With OIDC enabled the main page fails after some time of inactivity

[SilviaAmAm]

Reproducing

• Start the docker compose in backend/docker-services/keycloak with docker compose up.
• Add this setting (to for example base.py) OIDC_RENEW_ID_TOKEN_EXPIRY_SECONDS = 0.
• Enable OIDC. This can be done by loading the fixture oidc_config_test.json in the backend
• Start the backend and the frontend.
• Go to the OAB login page (http://localhost:3000/login) and login with OIDC.
• Close the OAB tab and after a bit go to http://localhost:3000/ This should cause a crash :thinking:

To do

Frontend

• [ ] Catch the 302 initiated by the backend and redirect the user to the login page

Backend

• [x] Investigate if there is a standard (i.e. not keycloak specific) way of detecting the session timeout of the IdP provider. https://github.com/maykinmedia/open-archiefbeheer/issues/422#issuecomment-2419709693
• [ ] If yes, show some warning if it doesn't match the Django session timeout.

[SilviaAmAm]

This happens because the ID token has expired and this code path is hit: https://github.com/mozilla/mozilla-django-oidc/blob/2c2334fdc9b2fc72a492b5f0e990b4c30de68363/mozilla_django_oidc/middleware.py#L131

The expiration interval is by default 15 min (https://github.com/mozilla/mozilla-django-oidc/blob/2c2334fdc9b2fc72a492b5f0e990b4c30de68363/mozilla_django_oidc/views.py#L58)

[SilviaAmAm]

What happens is:

1. The landingLoader is called.
2. This makes a call to getStatusMap: https://github.com/maykinmedia/open-archiefbeheer/blob/b03a1de1be635004d32e8ce70a9935f2c6adf2dd/frontend/src/pages/landing/Landing.loader.tsx#L21
3. getStatusMap makes a request to the backend https://github.com/maykinmedia/open-archiefbeheer/blob/b03a1de1be635004d32e8ce70a9935f2c6adf2dd/frontend/src/pages/landing/Landing.loader.tsx#L32
4. The ID token has expired, so the backend returns a 302 to redirect to keycloak.
5. This originates a request to the keycloak domain from the frontend.

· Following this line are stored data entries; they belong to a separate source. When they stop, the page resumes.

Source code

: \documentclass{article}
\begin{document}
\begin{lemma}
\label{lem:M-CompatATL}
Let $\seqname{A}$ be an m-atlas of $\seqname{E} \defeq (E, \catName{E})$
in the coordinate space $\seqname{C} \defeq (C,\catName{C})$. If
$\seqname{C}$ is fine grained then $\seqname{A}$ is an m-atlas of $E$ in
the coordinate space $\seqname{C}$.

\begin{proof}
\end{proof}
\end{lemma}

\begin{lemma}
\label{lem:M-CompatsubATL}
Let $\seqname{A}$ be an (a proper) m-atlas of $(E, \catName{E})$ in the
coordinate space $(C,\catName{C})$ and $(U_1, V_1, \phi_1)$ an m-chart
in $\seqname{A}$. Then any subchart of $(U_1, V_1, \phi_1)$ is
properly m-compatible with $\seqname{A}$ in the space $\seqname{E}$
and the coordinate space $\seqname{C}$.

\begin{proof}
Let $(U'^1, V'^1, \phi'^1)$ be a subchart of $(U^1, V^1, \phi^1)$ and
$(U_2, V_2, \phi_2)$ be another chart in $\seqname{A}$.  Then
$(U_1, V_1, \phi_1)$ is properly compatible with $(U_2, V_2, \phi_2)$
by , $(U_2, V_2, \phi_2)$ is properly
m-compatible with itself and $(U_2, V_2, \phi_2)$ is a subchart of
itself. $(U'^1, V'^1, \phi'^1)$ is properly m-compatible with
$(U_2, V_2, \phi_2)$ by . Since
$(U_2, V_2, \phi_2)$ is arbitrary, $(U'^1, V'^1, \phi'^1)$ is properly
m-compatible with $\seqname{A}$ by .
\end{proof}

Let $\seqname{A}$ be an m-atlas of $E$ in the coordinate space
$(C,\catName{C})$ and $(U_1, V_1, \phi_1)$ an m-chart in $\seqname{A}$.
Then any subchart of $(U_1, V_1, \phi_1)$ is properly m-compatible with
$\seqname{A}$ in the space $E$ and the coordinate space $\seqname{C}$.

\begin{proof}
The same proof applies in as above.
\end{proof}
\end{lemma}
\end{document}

This is an unexpected Cross Origin request, so the browser (rightfully) blocks it.
6. The frontend does not expect this error. Disaster happens, crash.

[svenvandescheur]

What would be the correct behavior here, should we catch the exception and then redirect somewhere? How do we obtain a new id token?

[SilviaAmAm]

The correct behaviour would be to redirect to the /login page I think, so that the user can log in again :thinking:

Let's discuss it some times this week

[SilviaAmAm]

Investigated the setting OIDC_RENEW_ID_TOKEN_EXPIRY_SECONDS: https://github.com/mozilla/mozilla-django-oidc/blob/2c2334fdc9b2fc72a492b5f0e990b4c30de68363/docs/installation.rst#validate-id-tokens-by-renewing-them This is the setting that causes the token expiry and it defaults to 15 min.

If this and the SESSION_COOKIE_AGE are the same, then we should be okay.